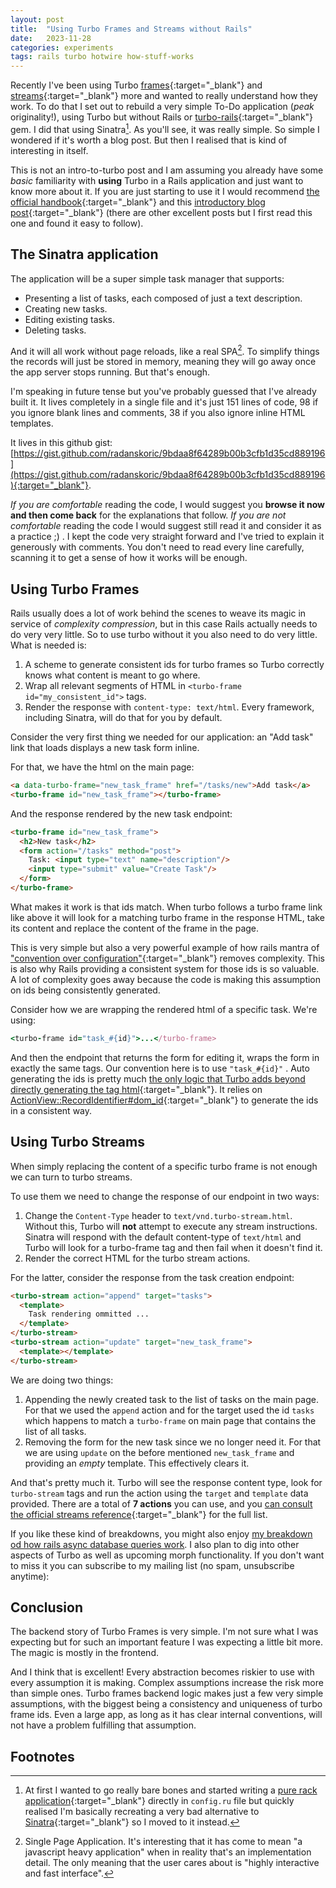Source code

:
 ```yaml
---
layout: post
title:  "Using Turbo Frames and Streams without Rails"
date:   2023-11-28
categories: experiments
tags: rails turbo hotwire how-stuff-works
---
```


Recently I've been using Turbo [frames](https://turbo.hotwired.dev/handbook/frames){:target="_blank"}
and [streams](https://turbo.hotwired.dev/handbook/streams){:target="_blank"} more and wanted to really
understand how they work. To do that I set out to rebuild a very simple To-Do application
(*peak* originality!), using Turbo but without Rails or
[turbo-rails](https://github.com/hotwired/turbo-rails){:target="_blank"} gem. I did that using Sinatra[^1].
As you'll see, it was really simple. So simple I wondered if it's worth a blog post.
But then I realised that is kind of interesting in itself.

This is not an intro-to-turbo post and I am assuming you already have some *basic* familiarity with **using** Turbo
in a Rails application and just want to know more about it. If you are just starting to use it I would recommend
[the official handbook](https://turbo.hotwired.dev/handbook/introduction){:target="_blank"} and this
[introductory blog post](https://medium.com/@alexischvez/hotwire-supercharged-rails-forms-with-turbo-6de79bb9e374){:target="_blank"}
(there are other excellent posts but I first read this one and found it easy to follow).

## The Sinatra application

The application will be a super simple task manager that supports:
- Presenting a list of tasks, each composed of just a text description.
- Creating new tasks.
- Editing existing tasks.
- Deleting tasks.

And it will all work without page reloads, like a real SPA[^2]. To simplify things the records will just be stored in memory, meaning they will go away once the app server stops running. But that's enough.

I'm speaking in future tense but you've probably guessed that I've already built it. It lives completely in a single file and it's just 151 lines of code, 98 if you ignore blank lines and comments, 38 if you also ignore inline HTML templates.

It lives in this github gist: [https://gist.github.com/radanskoric/9bdaa8f64289b00b3cfb1d35cd889196](https://gist.github.com/radanskoric/9bdaa8f64289b00b3cfb1d35cd889196){:target="_blank"}.

*If you are comfortable* reading the code, I would suggest you **browse it now and then come back** for the explanations that follow. *If you are not comfortable* reading the code I would suggest still read it and consider it as a practice ;) . I kept the code very straight forward and I've tried to explain it generously with comments. You don't need to read every line carefully, scanning it to get a sense of how it works will be enough.

## Using Turbo Frames

Rails usually does a lot of work behind the scenes to weave its magic in service of *complexity compression*, but in this case Rails actually needs to do very very little. So to use turbo without it you also need to do very little. What is needed is:
1. A scheme to generate consistent ids for turbo frames so Turbo correctly knows what content is meant to go where.
2. Wrap all relevant segments of HTML in `<turbo-frame id="my_consistent_id">` tags.
4. Render the response with `content-type: text/html`. Every framework, including Sinatra, will do that for you by default.

Consider the very first thing we needed for our application: an "Add task" link that loads displays a new task form inline.

For that, we have the html on the main page:
```html
<a data-turbo-frame="new_task_frame" href="/tasks/new">Add task</a>
<turbo-frame id="new_task_frame"></turbo-frame>
```
And the response rendered by the new task endpoint:
```html
<turbo-frame id="new_task_frame">
  <h2>New task</h2>
  <form action="/tasks" method="post">
    Task: <input type="text" name="description"/>
    <input type="submit" value="Create Task"/>
  </form>
</turbo-frame>
```

What makes it work is that ids match. When turbo follows a turbo frame link like above it will look for a matching turbo frame in the response HTML, take its content and replace the content of the frame in the page.

This is very simple but also a very powerful example of how rails mantra of ["convention over configuration"](https://rubyonrails.org/doctrine#convention-over-configuration){:target="_blank"} removes complexity. This is also why Rails providing a consistent system for those ids is so valuable. A lot of complexity goes away because the code is making this assumption on ids being consistently generated.

Consider how we are wrapping the rendered html of a specific task. We're using:
```ruby
<turbo-frame id="task_#{id}">...</turbo-frame>
```
And then the endpoint that returns the form for editing it, wraps the form in exactly the same tags. Our convention here is to use `"task_#{id}"` . Auto generating the ids is pretty much [the only logic that Turbo adds beyond directly generating the tag html](https://github.com/hotwired/turbo-rails/blob/4eb4e928e30be8cd537af8073f98b80ddea4a578/app/helpers/turbo/frames_helper.rb#L42){:target="_blank"}. It relies on [ActionView::RecordIdentifier#dom_id](https://api.rubyonrails.org/classes/ActionView/RecordIdentifier.html#method-i-dom_id){:target="_blank"} to generate the ids in a consistent way.

## Using Turbo Streams

When simply replacing the content of a specific turbo frame is not enough we can turn to turbo streams.

To use them we need to change the response of our endpoint in two ways:
1. Change the `Content-Type` header to `text/vnd.turbo-stream.html`. Without this, Turbo will **not** attempt to execute any stream instructions. Sinatra will respond with the default content-type of `text/html` and Turbo will look for a turbo-frame tag and then fail when it doesn't find it.
2. Render the correct HTML for the turbo stream actions.

For the latter, consider the response from the task creation endpoint:
```html
<turbo-stream action="append" target="tasks">
  <template>
    Task rendering ommitted ...
  </template>
</turbo-stream>
<turbo-stream action="update" target="new_task_frame">
  <template></template>
</turbo-stream>
```

We are doing two things:
1. Appending the newly created task to the list of tasks on the main page.  For that we used the `append` action and for the target used the id `tasks` which happens to match a `turbo-frame` on main page that contains the list of all tasks.
2. Removing the form for the new task since we no longer need it. For that we are using `update` on the before mentioned `new_task_frame` and providing an *empty* template. This effectively clears it.

And that's pretty much it. Turbo will see the response content type, look for `turbo-stream` tags and run the action using the `target` and `template` data provided. There are a total of **7 actions** you can use, and you [can consult the official streams reference](https://turbo.hotwired.dev/reference/streams#the-seven-actions){:target="_blank"} for the full list.

If you like these kind of breakdowns, you might also enjoy [my breakdown od how rails async database queries work](/articles/understand-rails-async-db-queries). I also plan to dig into other aspects of Turbo as well as upcoming morph functionality. If you don't want to miss it you can subscribe to my mailing list (no spam, unsubscribe anytime):
<script async data-uid="f43925b4ae" src="https://thoughtful-producer-2834.ck.page/f43925b4ae/index.js"></script>

## Conclusion

The backend story of Turbo Frames is very simple. I'm not sure what I was expecting but for such an important feature I was expecting a little bit more. The magic is mostly in the frontend.

And I think that is excellent! Every abstraction becomes riskier to use with every assumption it is making. Complex assumptions increase the risk more than simple ones. Turbo frames backend logic makes just a few very simple assumptions, with the biggest being a consistency and uniqueness of turbo frame ids. Even a large app, as long as it has clear internal conventions, will not have a problem fulfilling that assumption.

## Footnotes

[^1]: At first I wanted to go really bare bones and started writing a [pure rack application](https://github.com/rack/rack#usage){:target="_blank"} directly in `config.ru`  file but quickly realised I'm basically recreating a very bad alternative to [Sinatra](https://sinatrarb.com/){:target="_blank"} so I moved to it instead.

[^2]: Single Page Application. It's interesting that it has come to mean "a javascript heavy application" when in reality that's an implementation detail. The only meaning that the user cares about is "highly interactive and fast interface".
:::::
■ **YOUR ASSIGNMENT**:
A verbatim copy of the records above, without pictures, is required.

■ **REPLY TO THE EXERCISE**:
Source code

:
 ```yaml
---
layout: post
title:  "Using Turbo Frames and Streams without Rails"
date:   2023-11-28
categories: experiments
tags: rails turbo hotwire how-stuff-works
---
```


Recently I've been using Turbo [frames](https://turbo.hotwired.dev/handbook/frames){:target="_blank"}
and [streams](https://turbo.hotwired.dev/handbook/streams){:target="_blank"} more and wanted to really
understand how they work. To do that I set out to rebuild a very simple To-Do application
(*peak* originality!), using Turbo but without Rails or
[turbo-rails](https://github.com/hotwired/turbo-rails){:target="_blank"} gem. I did that using Sinatra[^1].
As you'll see, it was really simple. So simple I wondered if it's worth a blog post.
But then I realised that is kind of interesting in itself.

This is not an intro-to-turbo post and I am assuming you already have some *basic* familiarity with **using** Turbo
in a Rails application and just want to know more about it. If you are just starting to use it I would recommend
[the official handbook](https://turbo.hotwired.dev/handbook/introduction){:target="_blank"} and this
[introductory blog post](https://medium.com/@alexischvez/hotwire-supercharged-rails-forms-with-turbo-6de79bb9e374){:target="_blank"}
(there are other excellent posts but I first read this one and found it easy to follow).

## The Sinatra application

The application will be a super simple task manager that supports:
- Presenting a list of tasks, each composed of just a text description.
- Creating new tasks.
- Editing existing tasks.
- Deleting tasks.

And it will all work without page reloads, like a real SPA[^2]. To simplify things the records will just be stored in memory, meaning they will go away once the app server stops running. But that's enough.

I'm speaking in future tense but you've probably guessed that I've already built it. It lives completely in a single file and it's just 151 lines of code, 98 if you ignore blank lines and comments, 38 if you also ignore inline HTML templates.

It lives in this github gist: [https://gist.github.com/radanskoric/9bdaa8f64289b00b3cfb1d35cd889196](https://gist.github.com/radanskoric/9bdaa8f64289b00b3cfb1d35cd889196){:target="_blank"}.

*If you are comfortable* reading the code, I would suggest you **browse it now and then come back** for the explanations that follow. *If you are not comfortable* reading the code I would suggest still read it and consider it as a practice ;) . I kept the code very straight forward and I've tried to explain it generously with comments. You don't need to read every line carefully, scanning it to get a sense of how it works will be enough.

## Using Turbo Frames

Rails usually does a lot of work behind the scenes to weave its magic in service of *complexity compression*, but in this case Rails actually needs to do very very little. So to use turbo without it you also need to do very little. What is needed is:
1. A scheme to generate consistent ids for turbo frames so Turbo correctly knows what content is meant to go where.
2. Wrap all relevant segments of HTML in `<turbo-frame id="my_consistent_id">` tags.
4. Render the response with `content-type: text/html`. Every framework, including Sinatra, will do that for you by default.

Consider the very first thing we needed for our application: an "Add task" link that loads displays a new task form inline.

For that, we have the html on the main page:
```html
<a data-turbo-frame="new_task_frame" href="/tasks/new">Add task</a>
<turbo-frame id="new_task_frame"></turbo-frame>
```
And the response rendered by the new task endpoint:
```html
<turbo-frame id="new_task_frame">
  <h2>New task</h2>
  <form action="/tasks" method="post">
    Task: <input type="text" name="description"/>
    <input type="submit" value="Create Task"/>
  </form>
</turbo-frame>
```

What makes it work is that ids match. When turbo follows a turbo frame link like above it will look for a matching turbo frame in the response HTML, take its content and replace the content of the frame in the page.

This is very simple but also a very powerful example of how rails mantra of ["convention over configuration"](https://rubyonrails.org/doctrine#convention-over-configuration){:target="_blank"} removes complexity. This is also why Rails providing a consistent system for those ids is so valuable. A lot of complexity goes away because the code is making this assumption on ids being consistently generated.

Consider how we are wrapping the rendered html of a specific task. We're using:
```ruby
<turbo-frame id="task_#{id}">...</turbo-frame>
```
And then the endpoint that returns the form for editing it, wraps the form in exactly the same tags. Our convention here is to use `"task_#{id}"` . Auto generating the ids is pretty much [the only logic that Turbo adds beyond directly generating the tag html](https://github.com/hotwired/turbo-rails/blob/4eb4e928e30be8cd537af8073f98b80ddea4a578/app/helpers/turbo/frames_helper.rb#L42){:target="_blank"}. It relies on [ActionView::RecordIdentifier#dom_id](https://api.rubyonrails.org/classes/ActionView/RecordIdentifier.html#method-i-dom_id){:target="_blank"} to generate the ids in a consistent way.

## Using Turbo Streams

When simply replacing the content of a specific turbo frame is not enough we can turn to turbo streams.

To use them we need to change the response of our endpoint in two ways:
1. Change the `Content-Type` header to `text/vnd.turbo-stream.html`. Without this, Turbo will **not** attempt to execute any stream instructions. Sinatra will respond with the default content-type of `text/html` and Turbo will look for a turbo-frame tag and then fail when it doesn't find it.
2. Render the correct HTML for the turbo stream actions.

For the latter, consider the response from the task creation endpoint:
```html
<turbo-stream action="append" target="tasks">
  <template>
    Task rendering ommitted ...
  </template>
</turbo-stream>
<turbo-stream action="update" target="new_task_frame">
  <template></template>
</turbo-stream>
```

We are doing two things:
1. Appending the newly created task to the list of tasks on the main page.  For that we used the `append` action and for the target used the id `tasks` which happens to match a `turbo-frame` on main page that contains the list of all tasks.
2. Removing the form for the new task since we no longer need it. For that we are using `update` on the before mentioned `new_task_frame` and providing an *empty* template. This effectively clears it.

And that's pretty much it. Turbo will see the response content type, look for `turbo-stream` tags and run the action using the `target` and `template` data provided. There are a total of **7 actions** you can use, and you [can consult the official streams reference](https://turbo.hotwired.dev/reference/streams#the-seven-actions){:target="_blank"} for the full list.

If you like these kind of breakdowns, you might also enjoy [my breakdown od how rails async database queries work](/articles/understand-rails-async-db-queries). I also plan to dig into other aspects of Turbo as well as upcoming morph functionality. If you don't want to miss it you can subscribe to my mailing list (no spam, unsubscribe anytime):
<script async data-uid="f43925b4ae" src="https://thoughtful-producer-2834.ck.page/f43925b4ae/index.js"></script>

## Conclusion

The backend story of Turbo Frames is very simple. I'm not sure what I was expecting but for such an important feature I was expecting a little bit more. The magic is mostly in the frontend.

And I think that is excellent! Every abstraction becomes riskier to use with every assumption it is making. Complex assumptions increase the risk more than simple ones. Turbo frames backend logic makes just a few very simple assumptions, with the biggest being a consistency and uniqueness of turbo frame ids. Even a large app, as long as it has clear internal conventions, will not have a problem fulfilling that assumption.

## Footnotes

[^1]: At first I wanted to go really bare bones and started writing a [pure rack application](https://github.com/rack/rack#usage){:target="_blank"} directly in `config.ru`  file but quickly realised I'm basically recreating a very bad alternative to [Sinatra](https://sinatrarb.com/){:target="_blank"} so I moved to it instead.

[^2]: Single Page Application. It's interesting that it has come to mean "a javascript heavy application" when in reality that's an implementation detail. The only meaning that the user cares about is "highly interactive and fast interface".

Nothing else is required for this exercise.